Don’t just focus on skills include evidence of success
Today’s job market is crowded and competitive and let’s face it, there are possibly thousands of job seekers who have the same skills as you. So why should you get the job and how can you add punch to your covering email?
My advice is to avoid trying to second-guess what the employer wants and don’t just list your skills (for example, producing blog posts and writing website copy for a range of X clients). Instead, analyse the job description to understand the most important two or three skills for that particular job. Then use skill statement sentences to provide evidence of how good you are.
What’s a ‘skill statement sentence?’, I hear you ask. These are sentences consisting of three parts: first part is ideally a verb, skill or word that suggests action, the second is the scenario in which you used that skill, and the third part is the outcome.
Here’s an example: ‘Writing blog posts for X clients generated an additional 300 new subscribers per day’. Your blog writing skills may have also ‘achieved 300 comments’ and ‘X number of likes on Facebook’. Talk about how your writing skills ‘helped to improve websites conversions by X percent’.
But of course, to provide such evidence you need to be abreast of what you’ve contributed, have direct or indirect access to data, and keep records of your achievements on various projects. This might require extra effort on your part, because you will have to gather this data on the job or even once you’ve finished working on that project. However it will put you in good stead for future applications (including on your CV and in interviews) so it’s well worth the effort.
Use positive words for a positive tone
Imagine you are writing for a client when constructing the covering email and ask yourself, “What are they looking for?” The answer to that question is not always obvious so you’ll have to dig for the information. But one thing is for sure, they want you to be positive.
Your choice of words can influence the tone of the email message, so choose carefully and avoid using too many of the clichéd words and phrases such as hard working, creative and good interpersonal skills. Instead focus on providing examples of relevant skills (using the skill statement technique that I mentioned earlier). Steer clear of words and phrases that can be interpreted as being negative, for example, ‘my objective is’, ‘made redundant’, ‘unemployed’, or ‘lost my job’
End with a call to action
In the final paragraph you should maintain a positive and confident tone of voice and reiterate your ability to do the job in question (providing a short sharp example of another relevant skill statement). Prompt the reader to take action by saying you ‘welcome the opportunity to meet to discuss your application further’. On the other hand, you can suggest that you will take some form of action in stating that you will contact them by phone in the near future. Either way, a positive and proactive approach is needed and the email gives you the opportunity to instigate the action. Once you’ve sent the message make sure you follow up with a phone call.

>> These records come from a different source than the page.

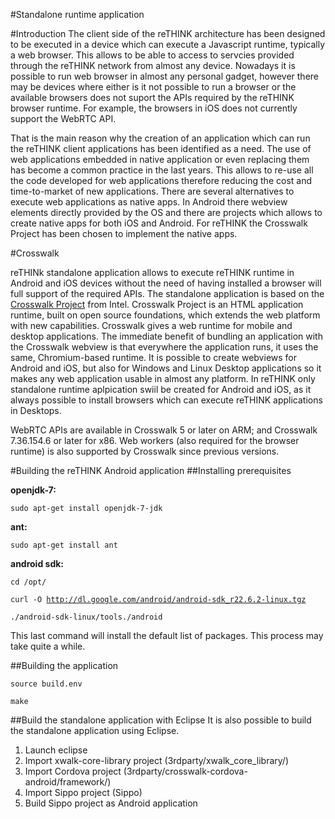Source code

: #Standalone runtime application

#Introduction
The client side of the reTHINK architecture has been designed to be executed in a device which can execute a Javascript runtime, typically a web browser.
This allows to be able to access to servcies provided through the reTHINK network from almost any device. Nowadays it is possible to run web browser in almost any 
personal gadget, however there may be devices where either is it not possible to run a browser or the available browsers does not suport the APIs required by the reTHINK browser runtime. For example, the browsers in iOS does not currently support the WebRTC API. 



That is the main reason why the creation of an application which can run the reTHINK client applications has been identified as a need. 
The use of web applications embedded in native application or even replacing them has become a common practice in the last years. This allows to re-use all the code developed for web applications therefore reducing the cost and time-to-market of new applications.
There are several alternatives to execute web applications as native apps. In Android there webview elements directly provided by the OS and there are projects which allows to create native apps for both iOS and Android.
For reTHINK the Crosswalk Project has been chosen to implement the native apps.

#Crosswalk

reTHINk standalone application allows to execute reTHINK runtime in Android and iOS devices without the need of having installed a browser will full support of the required APIs.
The standalone application is based on the [Crosswalk Project](https://crosswalk-project.org/) from Intel. Crosswalk Project is an HTML application runtime, built on open source foundations, which extends the web platform with new capabilities. 
Crosswalk gives a web runtime for mobile and desktop applications. The immediate benefit of bundling an application with the Crosswalk webview is that everywhere the application runs, it uses the same, Chromium-based runtime. 
It is possible to create webviews for Android and iOS, but also for Windows and Linux Desktop applications so it makes any web application usable in almost any platform. In reTHINK only standalone runtime aplpication swiil be created for Android and iOS, as it always possible to install browsers which can execute reTHINK applications in Desktops.  

WebRTC APIs are available in Crosswalk 5 or later on ARM; and Crosswalk 7.36.154.6 or later for x86. Web workers (also required for the browser runtime) is also supported by Crosswalk since previous versions.




#Building the reTHINK Android application
##Installing prerequisites

**openjdk-7:**

<code>sudo apt-get install openjdk-7-jdk</code>

**ant:**

<code>sudo apt-get install ant</code>

**android sdk:**

<code>cd /opt/</code>

<code>curl -O http://dl.google.com/android/android-sdk_r22.6.2-linux.tgz</code>

<code>./android-sdk-linux/tools./android</code>

This last command will install the default list of packages. This process may take quite a while.


##Building the application

<code>source build.env</code>

<code>make </code>


##Build the standalone application with Eclipse
It is also possible to build the standalone application using Eclipse. 
1. Launch eclipse
2. Import xwalk-core-library project (3rdparty/xwalk_core_library/)
3. Import Cordova project (3rdparty/crosswalk-cordova-android/framework/)
4. Import Sippo project (Sippo)
5. Build Sippo project as Android application
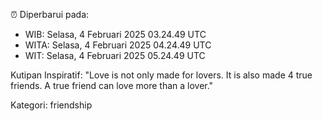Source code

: ⏰ Diperbarui pada:
- WIB: Selasa, 4 Februari 2025 03.24.49 UTC
- WITA: Selasa, 4 Februari 2025 04.24.49 UTC
- WIT: Selasa, 4 Februari 2025 05.24.49 UTC

Kutipan Inspiratif:
"Love is not only made for lovers. It is also made 4 true friends. A true friend can love more than a lover."


Kategori: friendship

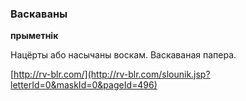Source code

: ### Васкаваны
**прыметнік**

Нацёрты або насычаны воскам. Васкаваная папера.

<a rel="author">[http://rv-blr.com/](http://rv-blr.com/slounik.jsp?letterId=0&maskId=0&pageId=496)</a>
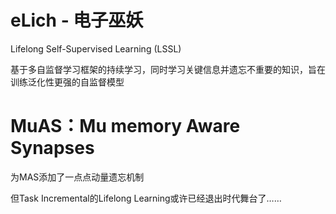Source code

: # eLich - 电子巫妖

Lifelong Self-Supervised Learning (LSSL)

基于多自监督学习框架的持续学习，同时学习关键信息并遗忘不重要的知识，旨在训练泛化性更强的自监督模型

# MuAS：Mu memory Aware Synapses

为MAS添加了一点点动量遗忘机制

但Task Incremental的Lifelong Learning或许已经退出时代舞台了……
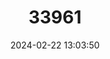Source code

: ---
title: "33961"
category: "Cariniana pyriformis"
draft: false
date: 2024-02-22 13:03:50
languages:
  English: ["Colombian Mahogany"]
  Spanish; Castilian: ["Abarco"]
  Portuguese: ["Jequitibá"]
---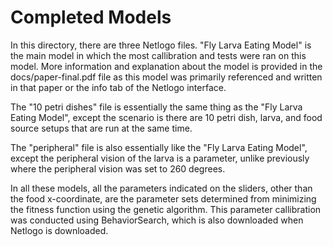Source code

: # Completed Models

In this directory, there are three Netlogo files. "Fly Larva Eating Model" is the main model in which the most callibration and tests were ran on this model. More information and explanation about the model is provided in the docs/paper-final.pdf file as this model was primarily referenced and written in that paper or the info tab of the Netlogo interface.

The "10 petri dishes" file is essentially the same thing as the "Fly Larva Eating Model", except the scenario is there are 10 petri dish, larva, and food source setups that are run at the same time.

The "peripheral" file is also essentially like the "Fly Larva Eating Model", except the peripheral vision of the larva is a parameter, unlike previously where the peripheral vision was set to 260 degrees.

In all these models, all the parameters indicated on the sliders, other than the food x-coordinate, are the parameter sets determined from minimizing the fitness function using the genetic algorithm. This parameter callibration was conducted using BehaviorSearch, which is also downloaded when Netlogo is downloaded.
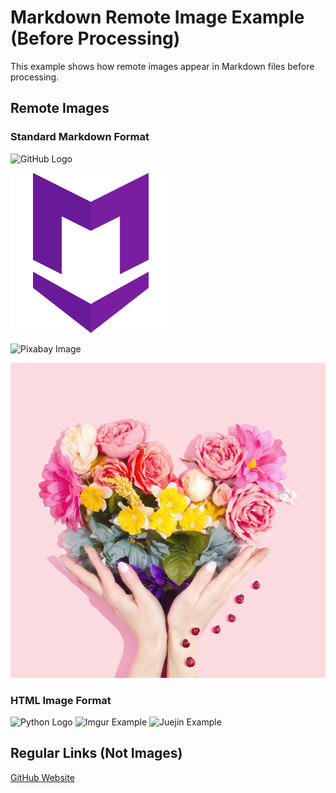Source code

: # Markdown Remote Image Example (Before Processing)

This example shows how remote images appear in Markdown files before processing.

## Remote Images

### Standard Markdown Format

![GitHub Logo](resources/GitHub-Mark.png)

![Markdown Logo](resources/icon256.png)

![Pixabay Image](https://cdn.pixabay.com/photo/2024/05/02/10/38/ai-generated-8649356_1280.jpg)

![Unsplash Image](resources/photo-1526047932273-341f2a7631f9)

### HTML Image Format

<img src="resources/1200px-Python-logo-notext.svg.png" alt="Python Logo" width="200" />

<img src="https://i.imgur.com/TFBFCDK.jpeg" alt="Imgur Example" width="300" />

<img src="https://p3-juejin.byteimg.com/tos-cn-i-k3u1fbpfcp/6eb3ccb02abd4c4ebe10a8eb1c3c8648~tplv-k3u1fbpfcp-zoom-crop-mark:1512:1512:1512:851.awebp?" alt="Juejin Example" />

## Regular Links (Not Images)

[GitHub Website](https://github.com)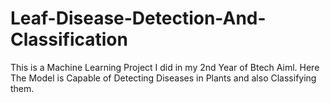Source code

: # Leaf-Disease-Detection-And-Classification
This is a Machine Learning Project I did in my 2nd Year of Btech Aiml.
Here The  Model is Capable of Detecting Diseases in Plants and also Classifying them.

Follow up with a phone call
There will come a time when you’ll have to put your sales and marketing hat on to make a cold (or lukewarm) call. The reason I say this is because email is by no means 100% reliable particularly due to spam filters. Furthermore, there’s a small chance that your application will not be read by the intended recipient because their inbox is jam packed with other messages.
A follow-up phone call is a must for the vast majority of typical email applications because you can check that your application has been received. A carefully planned phone call to the employer also allows you to introduce yourself and highlight your relevant skills so that you stand out from others who might leave things to chance.